### PROBLEM REQUIREMENTS
Precisely the lines from the one with "6.83903 × 10^331 |" through the end of the data, both included, must make up the response, each restated word for word.

### SOURCE DATA

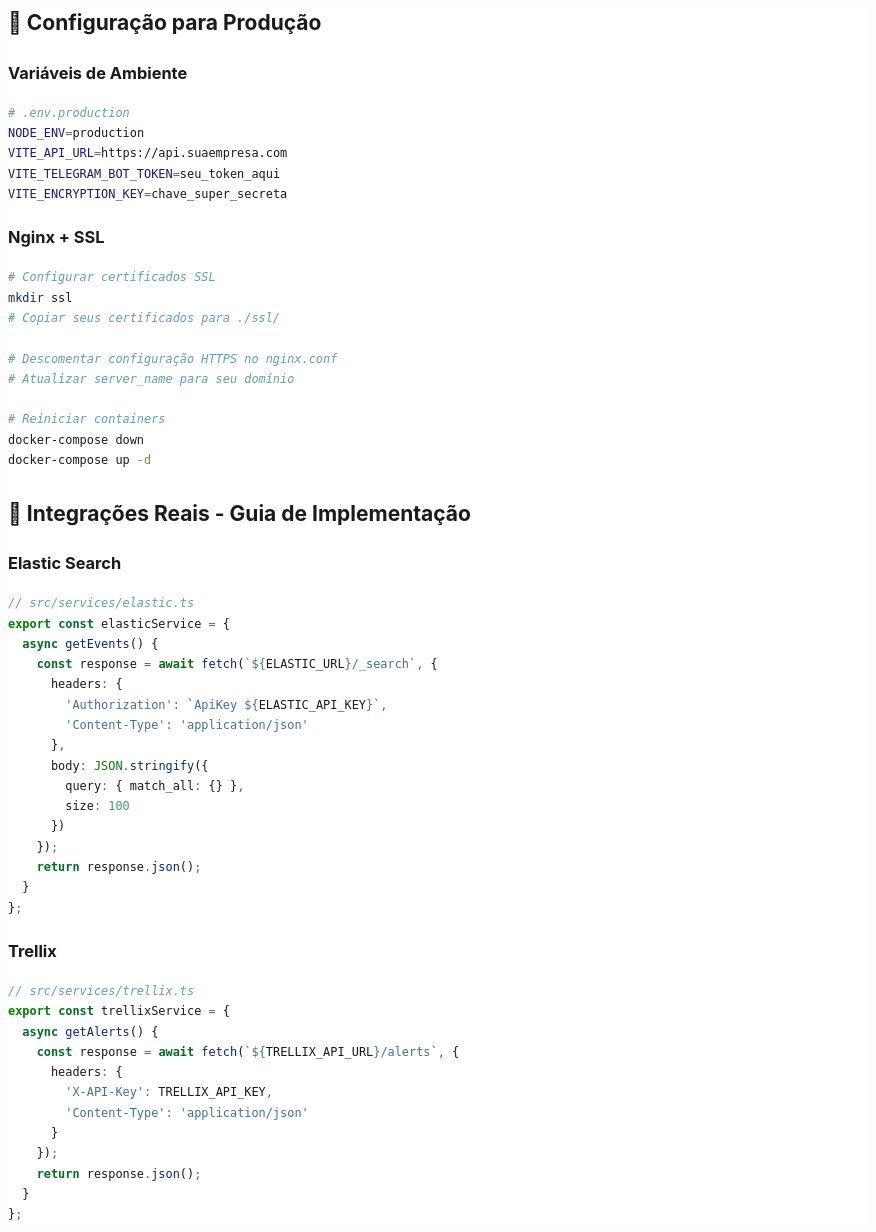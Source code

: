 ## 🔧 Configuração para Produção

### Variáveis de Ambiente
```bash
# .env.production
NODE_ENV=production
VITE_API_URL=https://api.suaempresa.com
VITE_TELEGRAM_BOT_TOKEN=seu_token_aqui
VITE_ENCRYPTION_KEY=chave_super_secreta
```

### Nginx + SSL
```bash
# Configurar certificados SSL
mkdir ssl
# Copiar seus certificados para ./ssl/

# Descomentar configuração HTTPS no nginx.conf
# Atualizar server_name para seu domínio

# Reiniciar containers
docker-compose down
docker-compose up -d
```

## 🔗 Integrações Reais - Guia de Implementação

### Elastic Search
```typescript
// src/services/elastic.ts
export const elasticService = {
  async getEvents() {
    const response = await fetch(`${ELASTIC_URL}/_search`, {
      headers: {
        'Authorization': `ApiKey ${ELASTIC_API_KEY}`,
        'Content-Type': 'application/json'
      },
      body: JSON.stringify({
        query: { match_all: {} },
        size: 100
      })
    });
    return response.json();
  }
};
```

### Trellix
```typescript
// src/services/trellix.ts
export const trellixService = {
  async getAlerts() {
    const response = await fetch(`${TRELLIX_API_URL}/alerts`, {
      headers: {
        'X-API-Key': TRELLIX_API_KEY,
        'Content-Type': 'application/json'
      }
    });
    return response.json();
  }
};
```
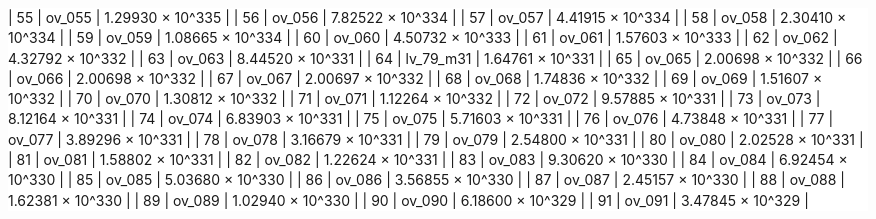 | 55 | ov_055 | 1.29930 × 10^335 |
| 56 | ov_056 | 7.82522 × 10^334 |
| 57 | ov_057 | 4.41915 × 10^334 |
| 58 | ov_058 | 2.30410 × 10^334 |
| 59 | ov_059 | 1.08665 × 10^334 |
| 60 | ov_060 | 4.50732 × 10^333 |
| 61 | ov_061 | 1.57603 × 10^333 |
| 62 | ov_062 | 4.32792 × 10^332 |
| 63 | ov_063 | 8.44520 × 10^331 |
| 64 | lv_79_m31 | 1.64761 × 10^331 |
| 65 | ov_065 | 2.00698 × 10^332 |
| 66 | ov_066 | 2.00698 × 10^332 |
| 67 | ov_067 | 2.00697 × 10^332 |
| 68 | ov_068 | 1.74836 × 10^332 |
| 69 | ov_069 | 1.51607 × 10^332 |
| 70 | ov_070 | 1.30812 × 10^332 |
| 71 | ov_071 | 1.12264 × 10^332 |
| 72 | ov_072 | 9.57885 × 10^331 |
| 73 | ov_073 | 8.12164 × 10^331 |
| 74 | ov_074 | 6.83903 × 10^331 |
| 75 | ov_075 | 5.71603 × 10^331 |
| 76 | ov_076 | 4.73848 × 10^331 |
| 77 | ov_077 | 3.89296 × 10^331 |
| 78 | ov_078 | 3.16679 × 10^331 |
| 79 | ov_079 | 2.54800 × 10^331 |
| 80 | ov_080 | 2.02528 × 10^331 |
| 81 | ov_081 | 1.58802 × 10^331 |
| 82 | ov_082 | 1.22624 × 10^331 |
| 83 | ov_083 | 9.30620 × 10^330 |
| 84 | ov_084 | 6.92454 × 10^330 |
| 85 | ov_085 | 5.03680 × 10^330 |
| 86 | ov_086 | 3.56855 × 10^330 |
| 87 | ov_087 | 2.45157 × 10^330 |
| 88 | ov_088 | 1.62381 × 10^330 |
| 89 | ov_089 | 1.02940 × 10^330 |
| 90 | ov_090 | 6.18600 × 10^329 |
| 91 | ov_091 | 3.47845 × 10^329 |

### TASK RESPONSE
| 74 | ov_074 | 6.83903 × 10^331 |
| 75 | ov_075 | 5.71603 × 10^331 |
| 76 | ov_076 | 4.73848 × 10^331 |
| 77 | ov_077 | 3.89296 × 10^331 |
| 78 | ov_078 | 3.16679 × 10^331 |
| 79 | ov_079 | 2.54800 × 10^331 |
| 80 | ov_080 | 2.02528 × 10^331 |
| 81 | ov_081 | 1.58802 × 10^331 |
| 82 | ov_082 | 1.22624 × 10^331 |
| 83 | ov_083 | 9.30620 × 10^330 |
| 84 | ov_084 | 6.92454 × 10^330 |
| 85 | ov_085 | 5.03680 × 10^330 |
| 86 | ov_086 | 3.56855 × 10^330 |
| 87 | ov_087 | 2.45157 × 10^330 |
| 88 | ov_088 | 1.62381 × 10^330 |
| 89 | ov_089 | 1.02940 × 10^330 |
| 90 | ov_090 | 6.18600 × 10^329 |
| 91 | ov_091 | 3.47845 × 10^329 |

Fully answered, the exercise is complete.